Crackdown
Le pacificateur
La ville de Pacific City porte mal son nom puisqu’elle est pour ainsi dire contrôlée par le syndicat du crime. Divisée en 3 îles pour autant de gangs, chacune comporte son lot de chefs criminels. Dans cette ambiance malsaine les forces de l’ordre, baptisées « les pacificateurs », ont un peu de mal à lutter et c’est en guise de dernier recours qu’elles font appel à un scientifique peu fréquentable pour créer un prototype d’agent un peu spécial, vous (différents skins de personnages se proposent à votre choix à chaque début ou reprise de partie). Modifié génétiquement vous êtes capable de sauter incroyablement haut et loin, de courir très vite, de soulever des charges humainement impossibles, mais aussi de manier le flingue, les explosifs et les véhicules comme personne. Heureusement pour l’intérêt du jeu, un système d’évolution permet de décupler ces capacités atypiques qui deviendront de plus en plus spectaculaires pour ne pas que l’on dispose tout de suite de pouvoirs trop importants. Ce n’est pas tout puisque vous êtes aussi capable de vous régénérer, ainsi le fameux système de barre de vie qui se rempli seule (pour peu que l’on se mette à l’abris des balles) est habilement justifié et le fait de ne jamais vraiment mourir également puisque dès que vous passez l’arme à gauche vous pouvez réapparaître à un point de ravitaillement choisit (que l’on devra découvrir avant de pouvoir s’y régénérer) que les développeurs expliquent par un procédé de clonage, intelligent.

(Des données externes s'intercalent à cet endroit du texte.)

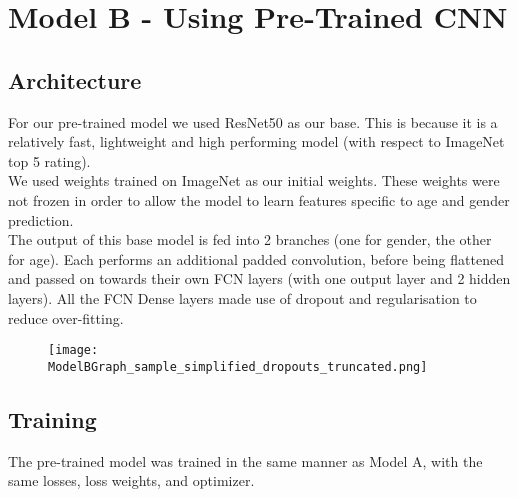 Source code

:
\section{Model B - Using Pre-Trained CNN}
\subsection{Architecture}
For our pre-trained model we used ResNet50 as our base. This is because it is a relatively fast, lightweight and high performing model (with respect to ImageNet top 5 rating).\\
We used weights trained on ImageNet as our initial weights.
These weights were not frozen in order to allow the model to learn features specific to age and gender prediction.\\
The output of this base model is fed into 2 branches (one for gender, the other for age).
Each performs an additional padded convolution, before being flattened and passed on towards their own FCN layers (with one output layer and 2 hidden layers).
All the FCN Dense layers made use of dropout and regularisation to reduce over-fitting.
\begin{figure}[h]
    \centering
    \texttt{[image: ModelBGraph\_sample\_simplified\_dropouts\_truncated.png]}
\end{figure}

\subsection{Training}
The pre-trained model was trained in the same manner as Model A, with the same losses, loss weights, and optimizer. 

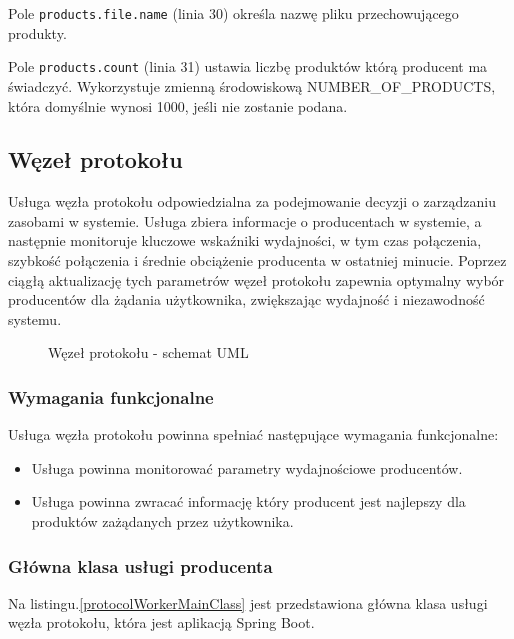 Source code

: Pole \verb|products.file.name| (linia 30) określa nazwę pliku przechowującego produkty.

Pole \verb|products.count| (linia 31) ustawia liczbę produktów którą producent ma świadczyć. Wykorzystuje zmienną środowiskową NUMBER\_OF\_PRODUCTS, która domyślnie wynosi 1000, jeśli nie zostanie podana.

\subsection{Węzeł protokołu}

Usługa węzła protokołu odpowiedzialna za podejmowanie decyzji o zarządzaniu zasobami w systemie. Usługa zbiera informacje o producentach w systemie, a następnie monitoruje kluczowe wskaźniki wydajności, w tym czas połączenia, szybkość połączenia i średnie obciążenie producenta w ostatniej minucie. Poprzez ciągłą aktualizację tych parametrów węzeł protokołu zapewnia optymalny wybór producentów dla żądania użytkownika, zwiększając wydajność i niezawodność systemu.

\begin{figure}[!htbp]
    \centering
    
    \caption{Węzeł protokołu - schemat UML}
    \label{WorkerUML}
\end{figure}

\subsubsection{Wymagania funkcjonalne}

Usługa węzła protokołu powinna spełniać następujące wymagania funkcjonalne:

\begin{itemize}
    \item Usługa powinna monitorować parametry wydajnościowe producentów.
    \item Usługa powinna zwracać informację który producent jest najlepszy dla produktów zażądanych przez użytkownika.
\end{itemize}

\subsubsection{Główna klasa usługi producenta}

Na listingu.\ref{protocolWorkerMainClass} jest przedstawiona główna klasa usługi węzła protokołu, która jest aplikacją Spring Boot.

Si « pouvoir se promener dans un monde ouvert où la liberté d’action et de mouvement est très poussée » correspond à la définition du GTA-Like alors Crackdown en est bel et bien un. Aucun temps de chargement ne sépare les îles de la ville où l’on peut globalement aller partout (bien qu’il y ait peu d’intérieur), y compris (et surtout) sur les toits, ce qui est plutôt nouveau pour le genre. On peut aussi défoncer n’importe quel PNJ croisé (et pour la première fois on sera vraiment pénalisé en cas de meurtres d’innocents avec une chute des points d’évolution en conséquence et les pacificateurs à nos trousses en prime si l’abus est trop important), piquer n’importe quelle bagnole (c’est chiant de reprendre une phrase après une longue parenthèse hein ?) qui passe par là etc… Donc Crackdown un GTA-Like pourquoi pas, mais sans aucun doute le plus original de tous, sans conteste celui qui apporte une véritable nouvelle approche au genre depuis Grand Theft Auto 3, je m’explique.
Renouveau d’un genre
Aucun magasin à visiter où acheter sappes, flingues et autres, aucun garage où tuner sa caisse, aucune sous mission ni même aucune mission scénarisée à proprement parlé. Crackdown vous lâche dans la ville et vous laisse vous démerder. Votre but et de localiser et d’anéantir la totalité des chefs de gang (31 en tout), comme bon vous semble, dans l’ordre que vous voulez. Vous pouvez même directement vous attaquer aux plus balaises à vos risques et périls. La seule petite chose scénarisée est un briefing vidéo qui intervient à chaque localisation d’un caïd et à chaque mort d’un de ces derniers. A noter qu’un pourcentage de probabilité s’affiche lorsqu’un caïd est à proximité, plus il est élevé plus il devrait vous être facile de le tuer. On pourra de toutes façons choisir d’augmenter à fond toutes ses capacités avant de se mettre à tuer et ça ne sera pas de trop vu le nombres de sbires armés jusqu’aux dents qu’il faudra shooter avant d’atteindre un chef dans son petit QG. Pour ne pas trop dérouter, une voix off (en français) vous accompagne et vous explique diverses choses au fur et à mesure de votre progression dans le jeu.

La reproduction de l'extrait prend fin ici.